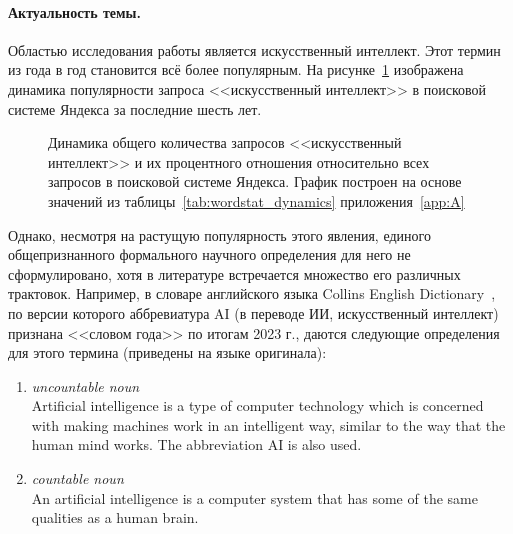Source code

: \paragraph{\indent Актуальность темы.}
Областью исследования работы является искусственный интеллект. Этот термин из года в год становится всё более популярным. На рисунке~\cref{fig:wordstat_dynamics} изображена динамика популярности запроса <<искусственный интеллект>> в поисковой системе Яндекса за последние шесть лет.

\begin{figure}[h!]
    \caption{Динамика общего количества запросов <<искусственный интеллект>> и их процентного отношения относительно всех запросов в поисковой системе Яндекса. График построен на основе значений из таблицы~\cref{tab:wordstat_dynamics} приложения~\cref{app:A}}\label{fig:wordstat_dynamics}
\end{figure}

Однако, несмотря на растущую популярность этого явления, единого общепризнанного формального научного определения для него не сформулировано, хотя в литературе встречается множество его различных трактовок. Например, в словаре английского языка Collins English Dictionary~\cite{collins2023}, по версии которого аббревиатура AI (в переводе ИИ, искусственный интеллект) признана <<словом года>> по итогам 2023 г., даются следующие определения для этого термина (приведены на языке оригинала):
\begin{enumerate}
\item \textit{uncountable noun} \\
	Artificial intelligence is a type of computer technology which is concerned with making machines work in an intelligent way, similar to the way that the human mind works. The abbreviation AI is also used.
\item \textit{countable noun} \\
	An artificial intelligence is a computer system that has some of the same qualities as a human brain.
\end{enumerate}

▸ **ASSIGNED TASK**:
Reproduce the data above in full, exactly as it is, with the pictures left out.

▸ **SOLUTION**:
Source code

: \paragraph{\indent Актуальность темы.}
Областью исследования работы является искусственный интеллект. Этот термин из года в год становится всё более популярным. На рисунке~\cref{fig:wordstat_dynamics} изображена динамика популярности запроса <<искусственный интеллект>> в поисковой системе Яндекса за последние шесть лет.

\begin{figure}[h!]
    \caption{Динамика общего количества запросов <<искусственный интеллект>> и их процентного отношения относительно всех запросов в поисковой системе Яндекса. График построен на основе значений из таблицы~\cref{tab:wordstat_dynamics} приложения~\cref{app:A}}\label{fig:wordstat_dynamics}
\end{figure}

Однако, несмотря на растущую популярность этого явления, единого общепризнанного формального научного определения для него не сформулировано, хотя в литературе встречается множество его различных трактовок. Например, в словаре английского языка Collins English Dictionary~\cite{collins2023}, по версии которого аббревиатура AI (в переводе ИИ, искусственный интеллект) признана <<словом года>> по итогам 2023 г., даются следующие определения для этого термина (приведены на языке оригинала):
\begin{enumerate}
\item \textit{uncountable noun} \\
	Artificial intelligence is a type of computer technology which is concerned with making machines work in an intelligent way, similar to the way that the human mind works. The abbreviation AI is also used.
\item \textit{countable noun} \\
	An artificial intelligence is a computer system that has some of the same qualities as a human brain.
\end{enumerate}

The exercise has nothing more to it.